### EXERCISE DETAILS
Return precisely the opening lines of the listing below, ending with the line that contains "editing to some".
*** DATA FOR REVIEW ***
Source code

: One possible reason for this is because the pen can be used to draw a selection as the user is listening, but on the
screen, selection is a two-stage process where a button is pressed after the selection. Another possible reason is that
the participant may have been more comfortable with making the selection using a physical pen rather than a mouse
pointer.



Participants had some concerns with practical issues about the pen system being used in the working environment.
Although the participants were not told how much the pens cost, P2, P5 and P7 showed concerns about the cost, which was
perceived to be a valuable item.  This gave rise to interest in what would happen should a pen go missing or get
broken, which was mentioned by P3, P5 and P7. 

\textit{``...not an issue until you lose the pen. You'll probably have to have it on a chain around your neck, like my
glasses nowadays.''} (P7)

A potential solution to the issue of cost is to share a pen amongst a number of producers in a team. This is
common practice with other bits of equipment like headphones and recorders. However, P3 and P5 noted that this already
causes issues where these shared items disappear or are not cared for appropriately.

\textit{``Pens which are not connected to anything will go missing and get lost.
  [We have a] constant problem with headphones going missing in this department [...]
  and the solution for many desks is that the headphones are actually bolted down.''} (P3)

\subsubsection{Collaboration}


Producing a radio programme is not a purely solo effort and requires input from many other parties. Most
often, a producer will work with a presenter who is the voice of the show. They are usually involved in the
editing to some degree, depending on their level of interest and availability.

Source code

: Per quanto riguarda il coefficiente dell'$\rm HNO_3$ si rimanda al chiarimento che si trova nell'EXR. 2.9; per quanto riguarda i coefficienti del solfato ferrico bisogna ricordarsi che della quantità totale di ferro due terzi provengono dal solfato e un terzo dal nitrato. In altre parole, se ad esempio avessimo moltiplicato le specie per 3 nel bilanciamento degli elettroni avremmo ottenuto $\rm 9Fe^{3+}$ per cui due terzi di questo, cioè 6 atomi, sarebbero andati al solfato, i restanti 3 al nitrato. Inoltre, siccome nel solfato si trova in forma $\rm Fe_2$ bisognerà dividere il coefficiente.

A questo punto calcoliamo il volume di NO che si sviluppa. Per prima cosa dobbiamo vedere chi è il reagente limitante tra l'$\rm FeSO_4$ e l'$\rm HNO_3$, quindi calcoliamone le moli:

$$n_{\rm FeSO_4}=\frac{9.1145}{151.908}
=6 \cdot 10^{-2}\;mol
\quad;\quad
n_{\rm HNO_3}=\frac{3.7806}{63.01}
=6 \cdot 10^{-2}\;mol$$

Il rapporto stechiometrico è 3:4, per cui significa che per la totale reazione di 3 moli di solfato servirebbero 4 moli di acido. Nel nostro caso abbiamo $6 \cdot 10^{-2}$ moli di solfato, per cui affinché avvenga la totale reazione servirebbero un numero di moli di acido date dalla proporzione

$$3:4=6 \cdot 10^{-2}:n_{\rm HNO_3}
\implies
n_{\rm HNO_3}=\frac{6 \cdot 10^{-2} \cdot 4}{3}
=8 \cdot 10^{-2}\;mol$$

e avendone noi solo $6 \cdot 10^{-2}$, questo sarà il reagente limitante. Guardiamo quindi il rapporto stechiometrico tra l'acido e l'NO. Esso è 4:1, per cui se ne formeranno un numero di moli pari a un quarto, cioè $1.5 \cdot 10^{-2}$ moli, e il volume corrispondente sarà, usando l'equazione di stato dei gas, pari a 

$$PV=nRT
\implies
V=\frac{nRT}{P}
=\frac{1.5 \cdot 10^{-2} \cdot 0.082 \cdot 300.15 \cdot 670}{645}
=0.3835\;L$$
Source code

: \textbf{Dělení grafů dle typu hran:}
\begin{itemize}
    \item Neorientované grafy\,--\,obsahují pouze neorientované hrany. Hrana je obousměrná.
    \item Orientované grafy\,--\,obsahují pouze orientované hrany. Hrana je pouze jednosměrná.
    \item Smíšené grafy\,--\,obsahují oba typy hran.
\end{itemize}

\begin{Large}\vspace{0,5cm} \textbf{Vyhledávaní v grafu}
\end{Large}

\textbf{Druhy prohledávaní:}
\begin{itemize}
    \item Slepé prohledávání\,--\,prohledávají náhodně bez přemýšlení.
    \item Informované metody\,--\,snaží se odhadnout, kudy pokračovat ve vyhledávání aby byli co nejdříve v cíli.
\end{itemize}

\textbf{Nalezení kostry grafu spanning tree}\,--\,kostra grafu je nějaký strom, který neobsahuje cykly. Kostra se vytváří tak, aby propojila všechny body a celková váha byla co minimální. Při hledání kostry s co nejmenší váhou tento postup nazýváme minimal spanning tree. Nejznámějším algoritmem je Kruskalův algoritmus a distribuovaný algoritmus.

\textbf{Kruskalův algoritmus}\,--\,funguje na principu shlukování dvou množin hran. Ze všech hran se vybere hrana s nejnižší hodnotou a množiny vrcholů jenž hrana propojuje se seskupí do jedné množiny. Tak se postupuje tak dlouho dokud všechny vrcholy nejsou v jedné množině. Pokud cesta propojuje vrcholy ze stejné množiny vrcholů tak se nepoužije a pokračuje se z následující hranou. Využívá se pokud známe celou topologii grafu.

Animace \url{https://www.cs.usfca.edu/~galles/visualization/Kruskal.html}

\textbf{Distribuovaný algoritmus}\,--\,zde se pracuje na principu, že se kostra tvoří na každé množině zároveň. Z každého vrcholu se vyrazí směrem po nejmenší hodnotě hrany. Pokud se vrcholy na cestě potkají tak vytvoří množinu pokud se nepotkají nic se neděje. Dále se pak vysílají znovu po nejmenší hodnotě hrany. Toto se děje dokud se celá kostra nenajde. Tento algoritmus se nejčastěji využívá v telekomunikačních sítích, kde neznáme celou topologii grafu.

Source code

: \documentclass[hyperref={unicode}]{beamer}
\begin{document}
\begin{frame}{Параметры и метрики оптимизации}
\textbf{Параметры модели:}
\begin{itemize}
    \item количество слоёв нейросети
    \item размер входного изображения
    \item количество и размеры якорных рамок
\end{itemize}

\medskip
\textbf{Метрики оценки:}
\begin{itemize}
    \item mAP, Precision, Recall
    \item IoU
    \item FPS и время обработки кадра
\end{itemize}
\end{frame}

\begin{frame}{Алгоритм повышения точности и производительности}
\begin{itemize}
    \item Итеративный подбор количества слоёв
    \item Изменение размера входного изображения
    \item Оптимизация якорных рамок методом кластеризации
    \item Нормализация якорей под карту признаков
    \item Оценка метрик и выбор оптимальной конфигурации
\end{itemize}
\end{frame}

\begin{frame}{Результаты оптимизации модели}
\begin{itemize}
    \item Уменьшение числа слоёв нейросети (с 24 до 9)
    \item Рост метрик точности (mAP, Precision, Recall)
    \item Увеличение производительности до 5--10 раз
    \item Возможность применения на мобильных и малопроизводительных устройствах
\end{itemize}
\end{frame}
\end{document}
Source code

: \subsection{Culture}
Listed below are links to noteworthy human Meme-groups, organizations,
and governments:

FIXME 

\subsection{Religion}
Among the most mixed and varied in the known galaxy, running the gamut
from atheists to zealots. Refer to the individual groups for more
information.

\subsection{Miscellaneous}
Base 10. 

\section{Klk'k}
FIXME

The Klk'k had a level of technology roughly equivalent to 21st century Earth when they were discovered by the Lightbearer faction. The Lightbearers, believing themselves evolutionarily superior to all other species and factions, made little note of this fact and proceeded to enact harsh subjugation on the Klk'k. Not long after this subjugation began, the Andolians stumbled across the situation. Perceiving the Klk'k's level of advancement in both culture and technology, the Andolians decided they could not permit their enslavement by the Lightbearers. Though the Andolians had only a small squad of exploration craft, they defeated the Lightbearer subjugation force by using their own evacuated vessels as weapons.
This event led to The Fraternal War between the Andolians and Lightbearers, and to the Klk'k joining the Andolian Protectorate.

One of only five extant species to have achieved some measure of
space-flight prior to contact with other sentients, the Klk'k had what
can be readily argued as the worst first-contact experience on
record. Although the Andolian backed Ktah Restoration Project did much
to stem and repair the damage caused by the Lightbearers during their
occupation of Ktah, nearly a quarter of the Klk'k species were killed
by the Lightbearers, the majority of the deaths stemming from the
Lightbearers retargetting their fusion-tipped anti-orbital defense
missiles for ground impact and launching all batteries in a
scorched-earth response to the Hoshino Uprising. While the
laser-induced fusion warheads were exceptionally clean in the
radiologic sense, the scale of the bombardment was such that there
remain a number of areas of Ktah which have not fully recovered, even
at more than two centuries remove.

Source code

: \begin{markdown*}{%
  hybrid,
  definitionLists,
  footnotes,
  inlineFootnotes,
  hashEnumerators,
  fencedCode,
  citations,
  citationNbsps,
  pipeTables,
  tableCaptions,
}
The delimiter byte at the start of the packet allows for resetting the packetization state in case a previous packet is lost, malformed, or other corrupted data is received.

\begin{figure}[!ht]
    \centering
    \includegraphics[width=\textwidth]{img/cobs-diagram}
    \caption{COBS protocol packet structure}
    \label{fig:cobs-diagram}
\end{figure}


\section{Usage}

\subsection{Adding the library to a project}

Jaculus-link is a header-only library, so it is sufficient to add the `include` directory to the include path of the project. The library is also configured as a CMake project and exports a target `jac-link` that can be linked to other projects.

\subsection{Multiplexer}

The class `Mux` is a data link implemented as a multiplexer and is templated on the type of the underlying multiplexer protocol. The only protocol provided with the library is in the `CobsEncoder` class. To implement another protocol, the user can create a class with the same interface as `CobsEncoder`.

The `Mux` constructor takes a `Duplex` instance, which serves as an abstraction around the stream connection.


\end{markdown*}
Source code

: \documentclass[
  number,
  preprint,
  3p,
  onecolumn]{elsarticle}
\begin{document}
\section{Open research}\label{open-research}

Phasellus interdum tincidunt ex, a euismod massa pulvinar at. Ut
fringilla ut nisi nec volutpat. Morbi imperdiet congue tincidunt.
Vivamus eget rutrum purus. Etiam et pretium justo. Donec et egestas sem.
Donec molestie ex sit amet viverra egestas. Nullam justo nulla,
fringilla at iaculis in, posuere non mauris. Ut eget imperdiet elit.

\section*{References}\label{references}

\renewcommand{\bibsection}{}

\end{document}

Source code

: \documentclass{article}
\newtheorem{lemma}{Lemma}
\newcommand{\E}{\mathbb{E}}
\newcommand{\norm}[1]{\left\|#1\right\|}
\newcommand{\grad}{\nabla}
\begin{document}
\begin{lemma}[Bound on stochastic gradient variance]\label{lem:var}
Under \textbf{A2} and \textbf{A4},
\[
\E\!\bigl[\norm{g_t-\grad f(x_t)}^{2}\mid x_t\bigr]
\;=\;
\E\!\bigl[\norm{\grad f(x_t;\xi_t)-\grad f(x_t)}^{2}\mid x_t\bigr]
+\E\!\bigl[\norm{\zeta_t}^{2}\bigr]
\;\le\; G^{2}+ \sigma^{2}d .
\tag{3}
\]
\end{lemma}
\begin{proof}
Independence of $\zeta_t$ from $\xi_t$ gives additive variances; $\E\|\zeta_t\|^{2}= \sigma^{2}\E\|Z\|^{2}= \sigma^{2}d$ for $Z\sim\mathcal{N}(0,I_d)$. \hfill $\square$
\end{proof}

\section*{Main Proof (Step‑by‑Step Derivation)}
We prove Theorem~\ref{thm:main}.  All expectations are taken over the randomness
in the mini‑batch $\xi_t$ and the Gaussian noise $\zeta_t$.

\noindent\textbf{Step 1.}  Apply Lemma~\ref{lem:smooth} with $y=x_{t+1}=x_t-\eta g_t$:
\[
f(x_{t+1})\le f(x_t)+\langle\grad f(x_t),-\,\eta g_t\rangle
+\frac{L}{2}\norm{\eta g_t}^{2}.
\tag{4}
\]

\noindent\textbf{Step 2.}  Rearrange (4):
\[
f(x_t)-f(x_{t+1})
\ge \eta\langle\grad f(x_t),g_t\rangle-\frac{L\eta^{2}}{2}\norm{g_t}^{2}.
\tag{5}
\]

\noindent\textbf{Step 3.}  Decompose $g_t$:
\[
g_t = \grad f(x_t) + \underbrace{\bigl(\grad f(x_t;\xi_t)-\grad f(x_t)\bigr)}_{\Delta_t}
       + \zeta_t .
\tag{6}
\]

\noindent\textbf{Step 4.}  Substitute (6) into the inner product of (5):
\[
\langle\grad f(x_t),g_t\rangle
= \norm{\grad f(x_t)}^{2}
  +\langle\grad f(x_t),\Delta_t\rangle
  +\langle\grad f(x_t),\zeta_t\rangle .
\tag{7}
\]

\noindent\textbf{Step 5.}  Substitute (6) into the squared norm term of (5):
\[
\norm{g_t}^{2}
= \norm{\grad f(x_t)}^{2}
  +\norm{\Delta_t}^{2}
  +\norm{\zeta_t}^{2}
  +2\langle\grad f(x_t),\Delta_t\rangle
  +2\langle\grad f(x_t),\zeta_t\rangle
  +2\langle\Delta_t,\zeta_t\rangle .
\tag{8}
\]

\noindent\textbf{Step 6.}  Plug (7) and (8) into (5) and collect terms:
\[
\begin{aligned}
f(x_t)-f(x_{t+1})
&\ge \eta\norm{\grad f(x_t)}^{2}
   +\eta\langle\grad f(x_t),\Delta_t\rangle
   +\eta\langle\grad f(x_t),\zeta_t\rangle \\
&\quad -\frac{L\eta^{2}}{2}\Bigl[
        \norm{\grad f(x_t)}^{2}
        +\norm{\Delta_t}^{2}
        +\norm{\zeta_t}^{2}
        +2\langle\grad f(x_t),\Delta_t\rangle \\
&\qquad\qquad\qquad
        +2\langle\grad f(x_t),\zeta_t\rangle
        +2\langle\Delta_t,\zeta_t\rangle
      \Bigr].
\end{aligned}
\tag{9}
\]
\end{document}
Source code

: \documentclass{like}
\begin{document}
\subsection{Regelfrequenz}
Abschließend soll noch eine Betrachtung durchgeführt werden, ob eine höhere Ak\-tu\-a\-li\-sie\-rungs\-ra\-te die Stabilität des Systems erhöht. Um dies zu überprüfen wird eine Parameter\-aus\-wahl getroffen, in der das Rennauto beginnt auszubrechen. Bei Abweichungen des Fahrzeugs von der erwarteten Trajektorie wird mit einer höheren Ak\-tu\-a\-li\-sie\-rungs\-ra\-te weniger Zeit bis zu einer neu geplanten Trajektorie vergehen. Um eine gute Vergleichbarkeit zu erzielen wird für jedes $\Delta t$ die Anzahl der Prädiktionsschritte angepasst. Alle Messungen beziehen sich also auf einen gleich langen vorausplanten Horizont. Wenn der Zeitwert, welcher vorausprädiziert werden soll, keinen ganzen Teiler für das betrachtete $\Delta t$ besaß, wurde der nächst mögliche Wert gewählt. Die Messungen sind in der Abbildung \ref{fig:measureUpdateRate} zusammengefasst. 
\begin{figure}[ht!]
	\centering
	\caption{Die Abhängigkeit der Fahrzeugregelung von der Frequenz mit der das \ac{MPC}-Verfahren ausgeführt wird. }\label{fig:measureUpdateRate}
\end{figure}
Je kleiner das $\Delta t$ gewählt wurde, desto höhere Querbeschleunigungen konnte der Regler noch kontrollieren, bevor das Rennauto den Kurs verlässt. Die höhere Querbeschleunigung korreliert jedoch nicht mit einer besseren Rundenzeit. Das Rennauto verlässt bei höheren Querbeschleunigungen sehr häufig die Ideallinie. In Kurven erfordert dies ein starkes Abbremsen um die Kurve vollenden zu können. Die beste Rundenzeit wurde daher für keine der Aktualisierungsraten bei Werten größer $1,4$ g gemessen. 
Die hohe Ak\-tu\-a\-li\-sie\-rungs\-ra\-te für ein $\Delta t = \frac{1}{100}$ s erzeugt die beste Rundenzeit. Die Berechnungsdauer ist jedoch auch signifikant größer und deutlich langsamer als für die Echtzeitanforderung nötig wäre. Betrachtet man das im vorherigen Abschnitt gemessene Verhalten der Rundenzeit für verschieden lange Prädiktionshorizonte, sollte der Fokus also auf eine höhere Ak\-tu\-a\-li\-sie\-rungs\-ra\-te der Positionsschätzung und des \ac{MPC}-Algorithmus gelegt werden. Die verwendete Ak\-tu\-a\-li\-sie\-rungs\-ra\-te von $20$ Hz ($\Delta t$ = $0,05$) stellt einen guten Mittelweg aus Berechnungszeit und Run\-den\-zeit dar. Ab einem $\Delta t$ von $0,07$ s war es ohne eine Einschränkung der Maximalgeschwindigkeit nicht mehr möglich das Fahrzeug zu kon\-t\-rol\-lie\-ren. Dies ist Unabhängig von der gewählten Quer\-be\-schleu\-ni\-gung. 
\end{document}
*** End of DATA FOR REVIEW ***
### RESULT FOR THIS TASK
Source code

: One possible reason for this is because the pen can be used to draw a selection as the user is listening, but on the
screen, selection is a two-stage process where a button is pressed after the selection. Another possible reason is that
the participant may have been more comfortable with making the selection using a physical pen rather than a mouse
pointer.



Participants had some concerns with practical issues about the pen system being used in the working environment.
Although the participants were not told how much the pens cost, P2, P5 and P7 showed concerns about the cost, which was
perceived to be a valuable item.  This gave rise to interest in what would happen should a pen go missing or get
broken, which was mentioned by P3, P5 and P7. 

\textit{``...not an issue until you lose the pen. You'll probably have to have it on a chain around your neck, like my
glasses nowadays.''} (P7)

A potential solution to the issue of cost is to share a pen amongst a number of producers in a team. This is
common practice with other bits of equipment like headphones and recorders. However, P3 and P5 noted that this already
causes issues where these shared items disappear or are not cared for appropriately.

\textit{``Pens which are not connected to anything will go missing and get lost.
  [We have a] constant problem with headphones going missing in this department [...]
  and the solution for many desks is that the headphones are actually bolted down.''} (P3)

\subsubsection{Collaboration}


Producing a radio programme is not a purely solo effort and requires input from many other parties. Most
often, a producer will work with a presenter who is the voice of the show. They are usually involved in the
editing to some degree, depending on their level of interest and availability.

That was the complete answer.